• _The problem_: Send each entry back exactly as given, pictures excluded.
Top of Supplied entries
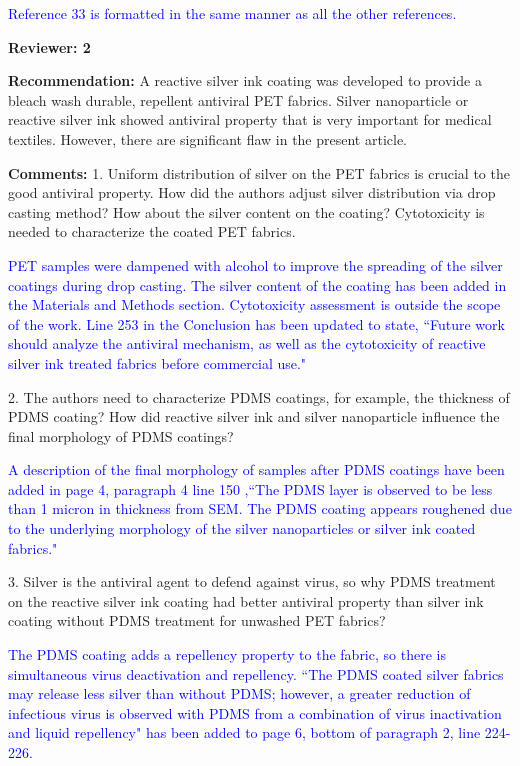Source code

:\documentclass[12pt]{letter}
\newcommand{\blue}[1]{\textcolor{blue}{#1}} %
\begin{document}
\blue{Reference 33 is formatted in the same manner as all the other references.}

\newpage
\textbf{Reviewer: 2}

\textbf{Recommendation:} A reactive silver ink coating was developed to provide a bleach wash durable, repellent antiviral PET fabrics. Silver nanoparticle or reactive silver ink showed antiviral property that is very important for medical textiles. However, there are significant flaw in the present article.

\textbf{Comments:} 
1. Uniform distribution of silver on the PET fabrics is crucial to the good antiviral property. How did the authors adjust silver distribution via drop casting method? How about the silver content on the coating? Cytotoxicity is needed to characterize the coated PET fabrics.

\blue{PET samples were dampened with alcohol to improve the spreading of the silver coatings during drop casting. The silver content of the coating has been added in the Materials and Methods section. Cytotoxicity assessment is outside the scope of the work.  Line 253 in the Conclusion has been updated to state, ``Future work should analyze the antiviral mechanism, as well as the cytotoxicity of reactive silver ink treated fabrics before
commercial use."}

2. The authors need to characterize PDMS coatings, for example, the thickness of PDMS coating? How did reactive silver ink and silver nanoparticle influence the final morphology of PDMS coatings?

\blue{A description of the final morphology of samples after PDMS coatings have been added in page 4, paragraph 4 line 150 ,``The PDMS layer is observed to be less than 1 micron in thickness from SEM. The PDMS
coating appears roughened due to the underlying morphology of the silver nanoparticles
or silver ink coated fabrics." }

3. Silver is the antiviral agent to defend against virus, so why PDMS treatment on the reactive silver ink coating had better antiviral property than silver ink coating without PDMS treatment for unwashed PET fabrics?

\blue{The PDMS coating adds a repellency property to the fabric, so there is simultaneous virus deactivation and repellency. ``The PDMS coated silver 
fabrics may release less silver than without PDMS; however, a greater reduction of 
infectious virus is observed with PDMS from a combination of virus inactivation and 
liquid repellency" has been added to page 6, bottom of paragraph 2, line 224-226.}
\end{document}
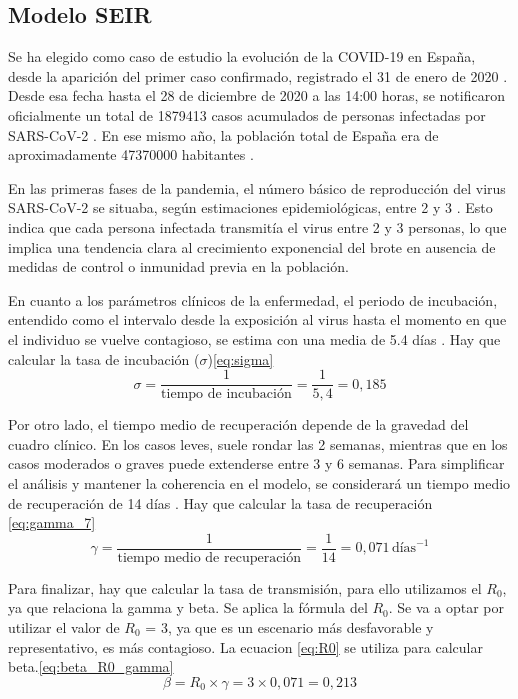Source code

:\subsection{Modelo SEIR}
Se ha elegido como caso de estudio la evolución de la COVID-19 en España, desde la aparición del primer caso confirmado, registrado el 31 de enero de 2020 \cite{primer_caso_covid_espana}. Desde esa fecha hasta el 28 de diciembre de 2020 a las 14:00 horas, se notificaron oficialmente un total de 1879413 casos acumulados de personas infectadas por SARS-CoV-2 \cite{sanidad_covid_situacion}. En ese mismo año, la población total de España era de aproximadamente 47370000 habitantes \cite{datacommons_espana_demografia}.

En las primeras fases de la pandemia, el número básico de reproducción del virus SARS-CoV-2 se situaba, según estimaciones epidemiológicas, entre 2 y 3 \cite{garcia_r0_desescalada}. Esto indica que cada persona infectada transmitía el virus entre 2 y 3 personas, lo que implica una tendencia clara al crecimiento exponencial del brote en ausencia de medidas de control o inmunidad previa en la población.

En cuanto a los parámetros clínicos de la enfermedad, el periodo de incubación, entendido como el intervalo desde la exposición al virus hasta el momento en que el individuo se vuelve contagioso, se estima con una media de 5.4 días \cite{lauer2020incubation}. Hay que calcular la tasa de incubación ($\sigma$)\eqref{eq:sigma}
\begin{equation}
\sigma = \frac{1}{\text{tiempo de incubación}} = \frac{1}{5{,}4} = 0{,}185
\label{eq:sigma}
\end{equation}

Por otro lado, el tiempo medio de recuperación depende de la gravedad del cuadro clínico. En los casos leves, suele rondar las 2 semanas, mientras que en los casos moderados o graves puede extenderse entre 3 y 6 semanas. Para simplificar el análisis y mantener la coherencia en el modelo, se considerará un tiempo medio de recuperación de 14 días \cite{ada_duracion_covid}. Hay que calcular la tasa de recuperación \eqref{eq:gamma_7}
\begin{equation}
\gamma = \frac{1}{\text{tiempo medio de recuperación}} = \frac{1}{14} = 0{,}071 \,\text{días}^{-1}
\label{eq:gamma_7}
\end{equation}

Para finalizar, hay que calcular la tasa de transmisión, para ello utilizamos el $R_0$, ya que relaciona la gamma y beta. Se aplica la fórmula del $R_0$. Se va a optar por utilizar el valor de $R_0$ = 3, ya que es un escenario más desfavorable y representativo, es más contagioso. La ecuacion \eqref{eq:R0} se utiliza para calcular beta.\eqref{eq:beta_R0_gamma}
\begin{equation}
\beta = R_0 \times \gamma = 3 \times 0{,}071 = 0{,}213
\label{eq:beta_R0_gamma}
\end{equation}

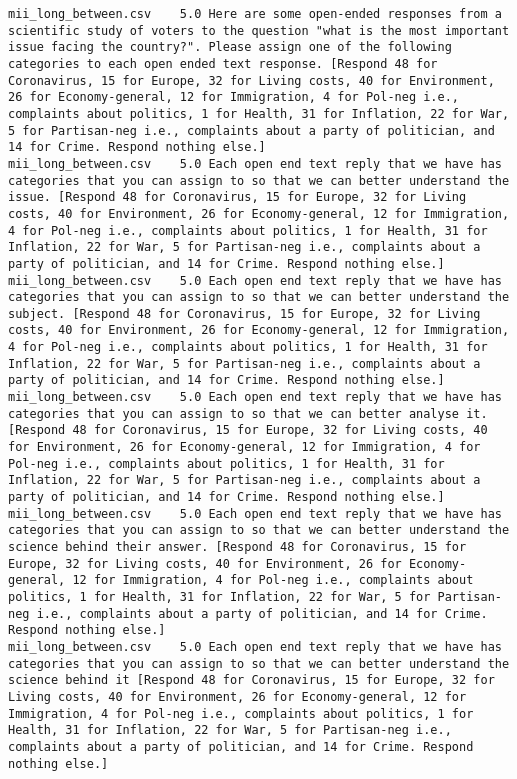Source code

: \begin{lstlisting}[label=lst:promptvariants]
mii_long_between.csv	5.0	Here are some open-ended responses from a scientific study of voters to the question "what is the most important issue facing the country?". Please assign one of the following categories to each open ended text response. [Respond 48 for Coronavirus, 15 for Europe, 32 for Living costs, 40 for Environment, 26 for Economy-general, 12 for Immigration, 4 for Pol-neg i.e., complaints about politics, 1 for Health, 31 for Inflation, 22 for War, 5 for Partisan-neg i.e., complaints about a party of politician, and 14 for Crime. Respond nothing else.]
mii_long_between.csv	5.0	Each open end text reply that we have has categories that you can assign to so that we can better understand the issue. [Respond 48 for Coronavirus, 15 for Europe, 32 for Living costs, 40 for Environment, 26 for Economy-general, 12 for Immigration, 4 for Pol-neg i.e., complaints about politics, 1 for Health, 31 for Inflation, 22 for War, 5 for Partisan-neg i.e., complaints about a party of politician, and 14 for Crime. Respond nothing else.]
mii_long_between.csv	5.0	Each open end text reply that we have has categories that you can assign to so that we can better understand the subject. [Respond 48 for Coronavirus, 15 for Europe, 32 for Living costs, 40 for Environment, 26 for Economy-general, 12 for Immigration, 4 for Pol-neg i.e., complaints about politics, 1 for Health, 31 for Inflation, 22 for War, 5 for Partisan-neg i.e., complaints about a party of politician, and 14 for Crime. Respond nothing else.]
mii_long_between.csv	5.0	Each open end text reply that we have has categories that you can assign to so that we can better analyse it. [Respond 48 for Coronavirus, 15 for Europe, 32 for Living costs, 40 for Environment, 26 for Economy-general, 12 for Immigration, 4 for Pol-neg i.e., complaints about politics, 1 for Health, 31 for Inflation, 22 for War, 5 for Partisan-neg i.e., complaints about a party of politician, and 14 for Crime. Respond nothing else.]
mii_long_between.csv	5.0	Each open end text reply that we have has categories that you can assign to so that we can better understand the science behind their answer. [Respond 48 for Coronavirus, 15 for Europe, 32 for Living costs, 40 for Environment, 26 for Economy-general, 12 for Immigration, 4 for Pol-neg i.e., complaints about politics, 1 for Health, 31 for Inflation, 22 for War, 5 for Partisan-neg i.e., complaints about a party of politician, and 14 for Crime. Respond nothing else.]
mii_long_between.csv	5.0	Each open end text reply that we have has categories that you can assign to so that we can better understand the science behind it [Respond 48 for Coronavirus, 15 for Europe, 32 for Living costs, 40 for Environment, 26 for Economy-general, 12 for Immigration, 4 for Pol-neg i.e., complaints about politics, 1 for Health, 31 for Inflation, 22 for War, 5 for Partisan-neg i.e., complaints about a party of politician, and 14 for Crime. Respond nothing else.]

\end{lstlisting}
Bottom of Supplied entries
• _Completed exercise_:
Source code

:\documentclass[12pt]{letter}
\newcommand{\blue}[1]{\textcolor{blue}{#1}} %
\begin{document}
\blue{Reference 33 is formatted in the same manner as all the other references.}

\newpage
\textbf{Reviewer: 2}

\textbf{Recommendation:} A reactive silver ink coating was developed to provide a bleach wash durable, repellent antiviral PET fabrics. Silver nanoparticle or reactive silver ink showed antiviral property that is very important for medical textiles. However, there are significant flaw in the present article.

\textbf{Comments:} 
1. Uniform distribution of silver on the PET fabrics is crucial to the good antiviral property. How did the authors adjust silver distribution via drop casting method? How about the silver content on the coating? Cytotoxicity is needed to characterize the coated PET fabrics.

\blue{PET samples were dampened with alcohol to improve the spreading of the silver coatings during drop casting. The silver content of the coating has been added in the Materials and Methods section. Cytotoxicity assessment is outside the scope of the work.  Line 253 in the Conclusion has been updated to state, ``Future work should analyze the antiviral mechanism, as well as the cytotoxicity of reactive silver ink treated fabrics before
commercial use."}

2. The authors need to characterize PDMS coatings, for example, the thickness of PDMS coating? How did reactive silver ink and silver nanoparticle influence the final morphology of PDMS coatings?

\blue{A description of the final morphology of samples after PDMS coatings have been added in page 4, paragraph 4 line 150 ,``The PDMS layer is observed to be less than 1 micron in thickness from SEM. The PDMS
coating appears roughened due to the underlying morphology of the silver nanoparticles
or silver ink coated fabrics." }

3. Silver is the antiviral agent to defend against virus, so why PDMS treatment on the reactive silver ink coating had better antiviral property than silver ink coating without PDMS treatment for unwashed PET fabrics?

\blue{The PDMS coating adds a repellency property to the fabric, so there is simultaneous virus deactivation and repellency. ``The PDMS coated silver 
fabrics may release less silver than without PDMS; however, a greater reduction of 
infectious virus is observed with PDMS from a combination of virus inactivation and 
liquid repellency" has been added to page 6, bottom of paragraph 2, line 224-226.}
\end{document}
Source code

:\subsection{Modelo SEIR}
Se ha elegido como caso de estudio la evolución de la COVID-19 en España, desde la aparición del primer caso confirmado, registrado el 31 de enero de 2020 \cite{primer_caso_covid_espana}. Desde esa fecha hasta el 28 de diciembre de 2020 a las 14:00 horas, se notificaron oficialmente un total de 1879413 casos acumulados de personas infectadas por SARS-CoV-2 \cite{sanidad_covid_situacion}. En ese mismo año, la población total de España era de aproximadamente 47370000 habitantes \cite{datacommons_espana_demografia}.

En las primeras fases de la pandemia, el número básico de reproducción del virus SARS-CoV-2 se situaba, según estimaciones epidemiológicas, entre 2 y 3 \cite{garcia_r0_desescalada}. Esto indica que cada persona infectada transmitía el virus entre 2 y 3 personas, lo que implica una tendencia clara al crecimiento exponencial del brote en ausencia de medidas de control o inmunidad previa en la población.

En cuanto a los parámetros clínicos de la enfermedad, el periodo de incubación, entendido como el intervalo desde la exposición al virus hasta el momento en que el individuo se vuelve contagioso, se estima con una media de 5.4 días \cite{lauer2020incubation}. Hay que calcular la tasa de incubación ($\sigma$)\eqref{eq:sigma}
\begin{equation}
\sigma = \frac{1}{\text{tiempo de incubación}} = \frac{1}{5{,}4} = 0{,}185
\label{eq:sigma}
\end{equation}

Por otro lado, el tiempo medio de recuperación depende de la gravedad del cuadro clínico. En los casos leves, suele rondar las 2 semanas, mientras que en los casos moderados o graves puede extenderse entre 3 y 6 semanas. Para simplificar el análisis y mantener la coherencia en el modelo, se considerará un tiempo medio de recuperación de 14 días \cite{ada_duracion_covid}. Hay que calcular la tasa de recuperación \eqref{eq:gamma_7}
\begin{equation}
\gamma = \frac{1}{\text{tiempo medio de recuperación}} = \frac{1}{14} = 0{,}071 \,\text{días}^{-1}
\label{eq:gamma_7}
\end{equation}

Para finalizar, hay que calcular la tasa de transmisión, para ello utilizamos el $R_0$, ya que relaciona la gamma y beta. Se aplica la fórmula del $R_0$. Se va a optar por utilizar el valor de $R_0$ = 3, ya que es un escenario más desfavorable y representativo, es más contagioso. La ecuacion \eqref{eq:R0} se utiliza para calcular beta.\eqref{eq:beta_R0_gamma}
\begin{equation}
\beta = R_0 \times \gamma = 3 \times 0{,}071 = 0{,}213
\label{eq:beta_R0_gamma}
\end{equation}

Source code

: \begin{lstlisting}[label=lst:promptvariants]
mii_long_between.csv	5.0	Here are some open-ended responses from a scientific study of voters to the question "what is the most important issue facing the country?". Please assign one of the following categories to each open ended text response. [Respond 48 for Coronavirus, 15 for Europe, 32 for Living costs, 40 for Environment, 26 for Economy-general, 12 for Immigration, 4 for Pol-neg i.e., complaints about politics, 1 for Health, 31 for Inflation, 22 for War, 5 for Partisan-neg i.e., complaints about a party of politician, and 14 for Crime. Respond nothing else.]
mii_long_between.csv	5.0	Each open end text reply that we have has categories that you can assign to so that we can better understand the issue. [Respond 48 for Coronavirus, 15 for Europe, 32 for Living costs, 40 for Environment, 26 for Economy-general, 12 for Immigration, 4 for Pol-neg i.e., complaints about politics, 1 for Health, 31 for Inflation, 22 for War, 5 for Partisan-neg i.e., complaints about a party of politician, and 14 for Crime. Respond nothing else.]
mii_long_between.csv	5.0	Each open end text reply that we have has categories that you can assign to so that we can better understand the subject. [Respond 48 for Coronavirus, 15 for Europe, 32 for Living costs, 40 for Environment, 26 for Economy-general, 12 for Immigration, 4 for Pol-neg i.e., complaints about politics, 1 for Health, 31 for Inflation, 22 for War, 5 for Partisan-neg i.e., complaints about a party of politician, and 14 for Crime. Respond nothing else.]
mii_long_between.csv	5.0	Each open end text reply that we have has categories that you can assign to so that we can better analyse it. [Respond 48 for Coronavirus, 15 for Europe, 32 for Living costs, 40 for Environment, 26 for Economy-general, 12 for Immigration, 4 for Pol-neg i.e., complaints about politics, 1 for Health, 31 for Inflation, 22 for War, 5 for Partisan-neg i.e., complaints about a party of politician, and 14 for Crime. Respond nothing else.]
mii_long_between.csv	5.0	Each open end text reply that we have has categories that you can assign to so that we can better understand the science behind their answer. [Respond 48 for Coronavirus, 15 for Europe, 32 for Living costs, 40 for Environment, 26 for Economy-general, 12 for Immigration, 4 for Pol-neg i.e., complaints about politics, 1 for Health, 31 for Inflation, 22 for War, 5 for Partisan-neg i.e., complaints about a party of politician, and 14 for Crime. Respond nothing else.]
mii_long_between.csv	5.0	Each open end text reply that we have has categories that you can assign to so that we can better understand the science behind it [Respond 48 for Coronavirus, 15 for Europe, 32 for Living costs, 40 for Environment, 26 for Economy-general, 12 for Immigration, 4 for Pol-neg i.e., complaints about politics, 1 for Health, 31 for Inflation, 22 for War, 5 for Partisan-neg i.e., complaints about a party of politician, and 14 for Crime. Respond nothing else.]

\end{lstlisting}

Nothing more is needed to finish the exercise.